Ni Breteau ni Kerviel ne semblent éprouver de culpabilité pour les dommages qu’ils ont causés. Le premier explique même qu’il est prêt à recommencer.

Sûrs de leur bon droit

Eric Breteau a annoncé hier qu’il allait porter plainte contre Rama Yade pour diffamation et atteinte à la présomption d’innocence. Il réaffirme que son opération était parfaitement légale, alors qu’il a été condamné à huit ans de travaux forcés.

La presse s’est fait l’écho, la semaine dernière, du fait que Jérôme Kerviel avait envisagé de traîner son employeur devant les Prud’hommes pour licenciement abusif.
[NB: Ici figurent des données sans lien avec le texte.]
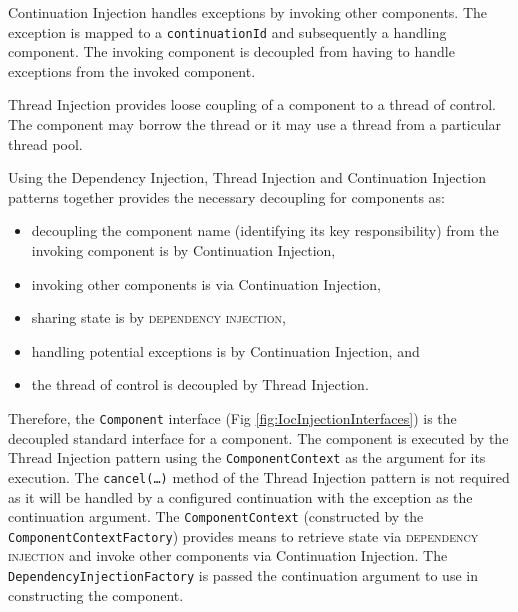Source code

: \documentclass[prodmode]{style/acmlarge}
\begin{document}
Continuation Injection handles exceptions by invoking other components. The
exception is mapped to a \texttt{continuationId} and subsequently a handling
component.  The invoking component is decoupled from having to handle exceptions
from the invoked component.

Thread Injection provides loose coupling of a component to a thread of control.
The component may borrow the thread or it may use a thread from a particular
thread pool.

Using the Dependency Injection, Thread Injection and Continuation Injection
patterns together provides the necessary decoupling for components as:
\begin{itemize}
  \item decoupling the component name (identifying its key responsibility) from the invoking component is by Continuation Injection,
  \item invoking other components is via Continuation Injection,
  \item sharing state is by \textsc{dependency injection},
  \item handling potential exceptions is by Continuation Injection, and
  \item the thread of control is decoupled by Thread Injection.
\end{itemize}

Therefore, the \texttt{Component} interface (Fig
\ref{fig:IocInjectionInterfaces}) is the decoupled standard interface for a
component.  The component is executed by the Thread Injection pattern using the
\texttt{ComponentContext} as the argument for its execution.  The
\texttt{cancel(\ldots)} method of the Thread Injection pattern is not required
as it will be handled by a configured continuation with the exception as the
continuation argument.  The \texttt{ComponentContext} (constructed by the
\texttt{ComponentContextFactory}) provides means to retrieve state via
\textsc{dependency injection} and invoke other components via Continuation
Injection.  The \texttt{DependencyInjectionFactory} is passed the continuation
argument to use in constructing the component.
\end{document}
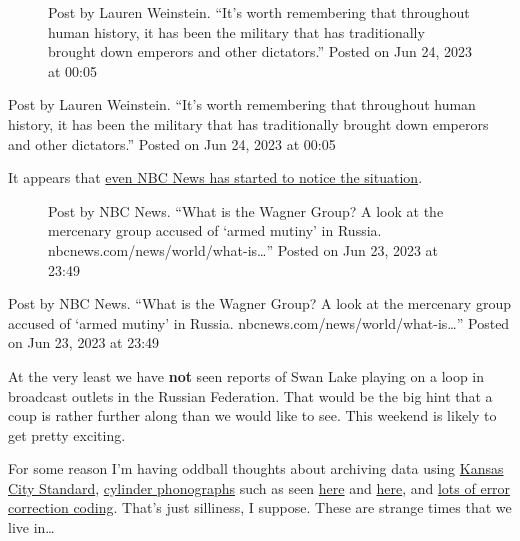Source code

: \begin{figure}
\centering
{}
\caption{Post by Lauren Weinstein. ``It's worth remembering that
throughout human history, it has been the military that has
traditionally brought down emperors and other dictators.'' Posted on Jun
24, 2023 at 00:05}
\end{figure}

Post by Lauren Weinstein. ``It's worth remembering that throughout human
history, it has been the military that has traditionally brought down
emperors and other dictators.'' Posted on Jun 24, 2023 at 00:05

It appears that
\href{https://www.nbcnews.com/news/world/what-is-the-wagner-group-rcna90932}{even
NBC News has started to notice the situation}.

\begin{figure}
\centering
{}
\caption{Post by NBC News. ``What is the Wagner Group? A look at the
mercenary group accused of `armed mutiny' in Russia.
nbcnews.com/news/world/what-is\ldots{}'' Posted on Jun 23, 2023 at
23:49}
\end{figure}

Post by NBC News. ``What is the Wagner Group? A look at the mercenary
group accused of `armed mutiny' in Russia.
nbcnews.com/news/world/what-is\ldots{}'' Posted on Jun 23, 2023 at 23:49

At the very least we have \textbf{not} seen reports of Swan Lake playing
on a loop in broadcast outlets in the Russian Federation. That would be
the big hint that a coup is rather further along than we would like to
see. This weekend is likely to get pretty exciting.

For some reason I'm having oddball thoughts about archiving data using
\href{https://en.wikipedia.org/w/index.php?title=Kansas_City_standard&oldid=1140604070}{Kansas
City Standard},
\href{https://en.wikipedia.org/w/index.php?title=Phonograph_cylinder&oldid=1151598142}{cylinder
phonographs} such as seen
\href{http://web.archive.org/web/20210918113114/https://twitter.com/BL_DramaSound/status/867737576056258561}{here}
and
\href{http://web.archive.org/web/20230322183530/http://www.hellointernet.fm/podcast/2019/4/24/hi-122-wax-cylinders}{here},
and
\href{https://en.wikipedia.org/w/index.php?title=Error_correction_code&oldid=1158413565}{lots
of error correction coding}. That's just silliness, I suppose. These are
strange times that we live in\ldots{}
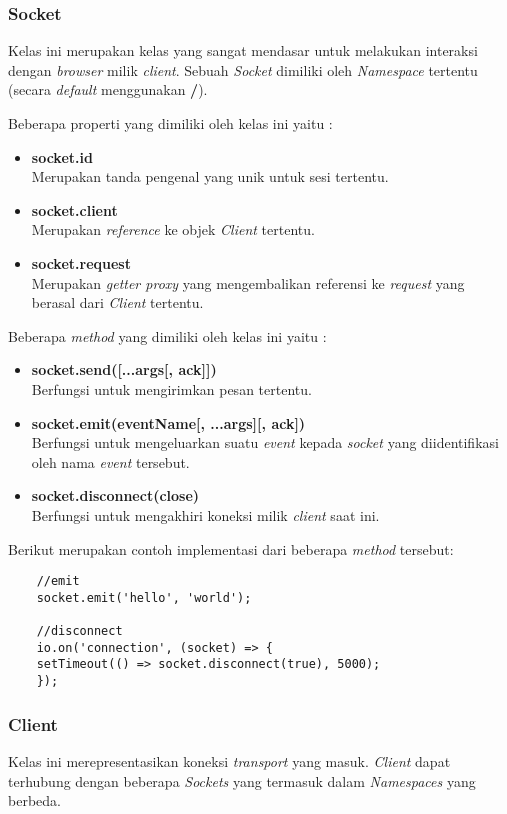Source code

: \subsubsection{Socket}
Kelas ini merupakan kelas yang sangat mendasar untuk melakukan interaksi dengan \textit{browser} milik \textit{client}. Sebuah \textit{Socket} dimiliki oleh \textit{Namespace} tertentu (secara \textit{default} menggunakan \textbf{/}).

Beberapa properti yang dimiliki oleh kelas ini yaitu : 
\begin{itemize}
	\item \textbf{socket.id} \\ Merupakan tanda pengenal yang unik untuk sesi tertentu.
	\item \textbf{socket.client} \\ Merupakan \textit{reference} ke objek \textit{Client} tertentu.
	\item \textbf{socket.request} \\ Merupakan \textit{getter proxy} yang mengembalikan referensi ke \textit{request} yang berasal dari \textit{Client} tertentu.
\end{itemize}

Beberapa \textit{method} yang dimiliki oleh kelas ini yaitu : 
\begin{itemize}
	\item \textbf{socket.send([...args[, ack]])} \\ Berfungsi untuk mengirimkan pesan tertentu.
	\item \textbf{socket.emit(eventName[, ...args][, ack])} \\ Berfungsi untuk mengeluarkan suatu \textit{event} kepada \textit{socket} yang diidentifikasi oleh nama \textit{event} tersebut.
	\item \textbf{socket.disconnect(close)} \\ Berfungsi untuk mengakhiri koneksi milik \textit{client} saat ini.
\end{itemize}

Berikut merupakan contoh implementasi dari beberapa \textit{method} tersebut:

\begin{lstlisting}
	//emit
	socket.emit('hello', 'world');
	
	//disconnect
	io.on('connection', (socket) => {
	setTimeout(() => socket.disconnect(true), 5000);
	});
\end{lstlisting}

\subsubsection{Client}
Kelas ini merepresentasikan koneksi \textit{transport} yang masuk\cite{socketioclient}. \textit{Client} dapat terhubung dengan beberapa \textit{Sockets} yang termasuk dalam \textit{Namespaces} yang berbeda.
Les univers dans lesquels ont éclaté ces affaires sont aux antipodes, mais les personnalités des principaux acteurs - tous deux manipulateurs - leur donnent un air de famille.

Malgré les similitudes flagrantes, Jérôme Kerviel et Eric Breteau ne s’en tirent pas au même compte aux yeux de l’opinion publique.

Jérôme Kerviel bénéficie de la mansuétude du grand nombre, qui se méfie du monde de la finance. Les femmes se pâment devant son charme. Beaucoup d’internautes se sont félicités de sa libération.

L’attitude d’Eric Breteau, au contraire, suscite l’indignation. Sur le site du figaro.fr, la quasi-totalité des commentaires, suite à la publication de son interview, étaient virulents. Breteau était qualifié de «  démago  », « mégalomane », « menteur  », « fou  », «  manipulateur ». Certains regrettaient qu’on ne l’ait pas laissé moisir au Tchad.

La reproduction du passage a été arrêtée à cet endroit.